Effort to reset Pak-Afghan ties
Mohammad Jamil


Ashraf Ghani made the offer on Saturday to visiting Pakistani National Security Adviser Nasser Khan Janjua in Kabul. Three weeks ago, Ashraf Ghani had expressed his desire to improve ties with Islamabad when he announced his peace talks overture to the Taliban.“This is to initiate state-to-state comprehensive dialogue,” Ghani said in a tweet after meeting Janjua at the presidential palace.

A spokesman for the Afghan President, Dawa Khan Meenapal, said the focus of today’s meeting between Ashraf Ghani and Nasseer Khan Janjua was follow up of the former’s offer of an olive branch to the Taliban.
The visit of Pakistan’s National Security Advisor and Ghani’s offer to Abbasi came less than a week after the US Secretary of Defense James Mattis said during a visit to Kabul that there was no military solution to the Afghan war and that elements within the Taliban were interested in initiating peace talks with Kabul. So far the Taliban has refused to indicate whether the group will accept Ghani’s offer or turn it down as it has done several times in the past. But last month the Taiban had shown readiness to engage with the United States, which had toppled the Taliban government from power in late 2001 and whom it sees as the main adversary. At the same time the militants have stepped up their attacks and on Saturday in a suicide car attack one of the group’s bombers in Kabul killed several locals. Meanwhile, half-an-hour one-on-one meeting between PM Khaqan Abbassi and US Vice President Mike Pence ay latter’s residence at the US Naval Observatory near the Pakistan embassy in Washington. U.S. Vice President Mike Pence told Pakistani Prime Minister Shahid Khaqan Abbasi that his country should work more closely with the United States and do more to defeat the Taliban and other militants. Shahid Khaqan Abbasi assured Pence of Pakistan’s “sincere commitment” to the efforts to facilitate the peace process in Afghanistan while highlighting Pakistan’s successful efforts in combating terror within its own territory. Of course, Pakistan can try to persuade the Taliban to hold talks with the Afghan government, but does not have enough of leverage to force them to either talk with Afghan government or the US. The fact of the matter is that many Taliban commanders reportedly consider Pakistan as US ally for having allowed NATO forces to use its territory to invade Afghanistan.

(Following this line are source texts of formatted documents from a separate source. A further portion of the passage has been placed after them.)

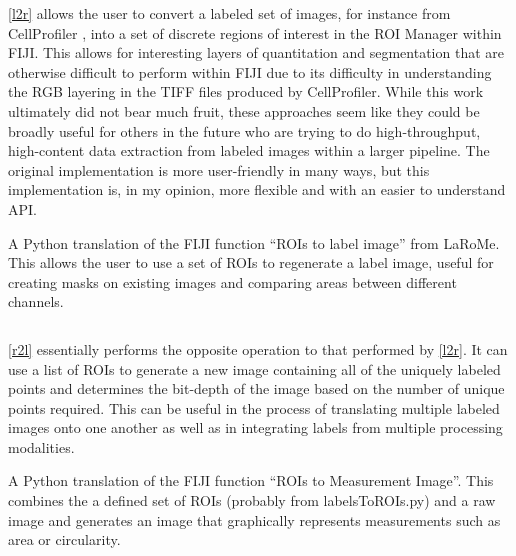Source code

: \autoref{l2r} allows the user to convert a labeled set of images, for instance from CellProfiler \citep{Carpenter2006, Kamentsky2011, McQuin2018, Stirling2021}, into a set of discrete regions of interest in the ROI Manager within FIJI. This allows for interesting layers of quantitation and segmentation that are otherwise difficult to perform within FIJI due to its difficulty in understanding the RGB layering in the TIFF files produced by CellProfiler. While this work ultimately did not bear much fruit, these approaches seem like they could be broadly useful for others in the future who are trying to do high\hyp{}throughput, high\hyp{}content data extraction from labeled images within a larger pipeline. The original implementation is more user\hyp{}friendly in many ways, but this implementation is, in my opinion, more flexible and with an easier to understand API.

\begin{code}
\caption{A Python translation of the FIJI function ``ROIs to label image'' from LaRoMe. This allows the user to use a set of ROIs to regenerate a label image, useful for creating masks on existing images and comparing areas between different channels.}
\label{r2l}

\inputminted[breaklines,frame=single,fontsize=\small]{python}{source/ROIsTolabels.py}

\end{code}

\autoref{r2l} essentially performs the opposite operation to that performed by \autoref{l2r}. It can use a list of ROIs to generate a new image containing all of the uniquely labeled points and determines the bit\hyp{}depth of the image based on the number of unique points required. This can be useful in the process of translating multiple labeled images onto one another as well as in integrating labels from multiple processing modalities.

\begin{code}
\caption{A Python translation of the FIJI function ``ROIs to Measurement Image''. This combines the a defined set of ROIs (probably from labelsToROIs.py) and a raw image and generates an image that graphically represents measurements such as area or circularity.}
\label{r2m}

\inputminted[breaklines,frame=single,fontsize=\small]{python}{source/ROIsToMap.py}

\end{code}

Anyhow, Afghan government has realized that when more than 100000 US and NATO forces, and 250000 Afghan forces and Afghan police raised by them could not rein in the Taliban who continue to control large swathes of land in Afghanistan, how 15000 US military could defeat the Taliban. In fact, the US and its allies failed to understand that Afghans have always guarded their independence religiously, and throughout its recorded history no power could subjugate them except for a brief period as in case of British or later Soviet occupation. Much earlier, the result of three Anglo-Afghan wars was either defeat of the British Empire or at the most what it called a tactical victory. In 1970s, former Soviet Union had occupied Afghanistan, what was said, Afghan government had requested to send two battalions for personal security of Tarahki because he smelled conspiracy from Hafizullah Amin who was suspected of being an American agent.
After Hafizullah Amin overthrew Tarahki in a bloody coup and took over the charge, Soviet troops invaded Kabul on December 25th 1979, on order from Moscow to replace the radical Hafizullah Amin with the Soviet-endorsed Babrak Karmal as head of the Democratic Republic of Afghanistan. Anyhow, Soviet army had to face stiff resistance by Afghans, and the US on finding an opportunity to make Afghanistan Soviet Union’s ‘Vietnam’ tried to chanelize the Afghans’ energies and their passion for jihad. Using international media, jihadis from all over the world especially from Arab countries were inspired, motivated and funded by the US. Pakistan was indeed the frontline state against Communism. Yet, neocons continued to denigrate Pakistan. In his speeches during presidential elections frontrunner of Republican Party Donald Trump had termed Pakistan “a vital problem for the United States (US) because they have a thing called nuclear weapons”. The rest is history.
Pak-US relations have suffered serious setbacks due to misperceptions and distrust. Pakistan is often accused of selective military operation and taking action only against those terrorists who pose threat to Pakistan. Pakistan however claims to have conducted operations against all militant groups. In fact, since 1950s, Pakistan has been looking after American interests after it joined military pacts with the West. When US spy plane U-2 took off from Buda Ber near Peshawar and was shot down by Soviet Union in 1960, whose interest Pakistan had served if not the US? Yet Pakistan’s ally – the US – became ‘non-aligned’ during 1965 war between India and Pakistan. Once again, Pakistan became the frontline state after Soviet forces entered Afghanistan on the request of Afghan government in late 1970s, which was indeed done to serve interest of the US and the West, which was detrimental to national interest.
—The writer is a senior journalist based in Lahore.